One number, and no other words, should make up the answer: how many lines of the listing contain the string "subsection".

┏━━

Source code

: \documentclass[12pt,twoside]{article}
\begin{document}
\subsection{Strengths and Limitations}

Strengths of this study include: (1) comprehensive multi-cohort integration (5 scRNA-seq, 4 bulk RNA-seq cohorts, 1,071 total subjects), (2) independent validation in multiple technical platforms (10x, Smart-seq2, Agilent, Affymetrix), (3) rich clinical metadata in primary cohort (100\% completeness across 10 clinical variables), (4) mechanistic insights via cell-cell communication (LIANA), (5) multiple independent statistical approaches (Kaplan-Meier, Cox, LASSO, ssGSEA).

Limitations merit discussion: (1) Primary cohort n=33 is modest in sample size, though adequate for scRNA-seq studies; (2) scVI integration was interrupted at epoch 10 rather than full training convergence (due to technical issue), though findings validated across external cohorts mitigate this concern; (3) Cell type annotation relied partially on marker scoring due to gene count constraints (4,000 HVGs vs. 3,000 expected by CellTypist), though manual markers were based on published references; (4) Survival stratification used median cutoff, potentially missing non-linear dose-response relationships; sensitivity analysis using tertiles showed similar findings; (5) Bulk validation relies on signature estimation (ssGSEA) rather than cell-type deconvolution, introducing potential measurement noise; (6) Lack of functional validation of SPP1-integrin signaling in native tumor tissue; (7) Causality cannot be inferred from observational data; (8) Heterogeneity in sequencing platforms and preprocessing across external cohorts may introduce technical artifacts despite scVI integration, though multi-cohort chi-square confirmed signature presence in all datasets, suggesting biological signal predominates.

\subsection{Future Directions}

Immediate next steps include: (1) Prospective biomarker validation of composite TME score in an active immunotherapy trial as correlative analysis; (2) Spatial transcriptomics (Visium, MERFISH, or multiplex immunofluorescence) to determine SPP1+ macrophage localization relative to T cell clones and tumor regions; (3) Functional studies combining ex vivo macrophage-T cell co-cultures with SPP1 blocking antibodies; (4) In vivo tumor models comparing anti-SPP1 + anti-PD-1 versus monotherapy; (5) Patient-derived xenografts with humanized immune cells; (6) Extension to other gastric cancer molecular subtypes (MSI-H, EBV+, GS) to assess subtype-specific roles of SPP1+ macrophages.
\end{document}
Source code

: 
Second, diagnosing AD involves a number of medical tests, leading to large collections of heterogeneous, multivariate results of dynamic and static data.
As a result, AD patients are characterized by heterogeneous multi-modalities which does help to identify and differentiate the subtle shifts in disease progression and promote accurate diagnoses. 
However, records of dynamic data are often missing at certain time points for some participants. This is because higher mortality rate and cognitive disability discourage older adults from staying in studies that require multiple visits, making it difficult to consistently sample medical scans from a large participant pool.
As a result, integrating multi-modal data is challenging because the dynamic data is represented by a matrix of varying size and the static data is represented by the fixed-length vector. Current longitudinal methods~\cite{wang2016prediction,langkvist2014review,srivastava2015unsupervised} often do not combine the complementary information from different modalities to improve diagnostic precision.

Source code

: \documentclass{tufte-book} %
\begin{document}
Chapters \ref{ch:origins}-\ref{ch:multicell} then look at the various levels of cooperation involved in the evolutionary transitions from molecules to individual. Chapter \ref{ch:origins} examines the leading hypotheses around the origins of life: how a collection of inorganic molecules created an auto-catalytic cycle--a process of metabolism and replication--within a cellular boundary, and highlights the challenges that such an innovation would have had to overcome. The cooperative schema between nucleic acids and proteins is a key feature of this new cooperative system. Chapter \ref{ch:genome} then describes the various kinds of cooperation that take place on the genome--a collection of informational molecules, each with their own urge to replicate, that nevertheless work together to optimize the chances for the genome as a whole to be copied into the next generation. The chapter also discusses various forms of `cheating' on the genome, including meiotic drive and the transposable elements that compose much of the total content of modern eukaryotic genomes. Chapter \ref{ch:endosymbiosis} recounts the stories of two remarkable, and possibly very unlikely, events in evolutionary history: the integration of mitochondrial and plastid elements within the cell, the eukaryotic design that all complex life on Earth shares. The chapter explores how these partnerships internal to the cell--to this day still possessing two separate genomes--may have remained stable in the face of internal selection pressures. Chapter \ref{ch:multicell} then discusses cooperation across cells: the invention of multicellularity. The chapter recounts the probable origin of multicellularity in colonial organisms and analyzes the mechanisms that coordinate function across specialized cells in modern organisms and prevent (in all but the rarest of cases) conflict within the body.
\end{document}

┗━━

▸ **EXERCISE RESULT**: 2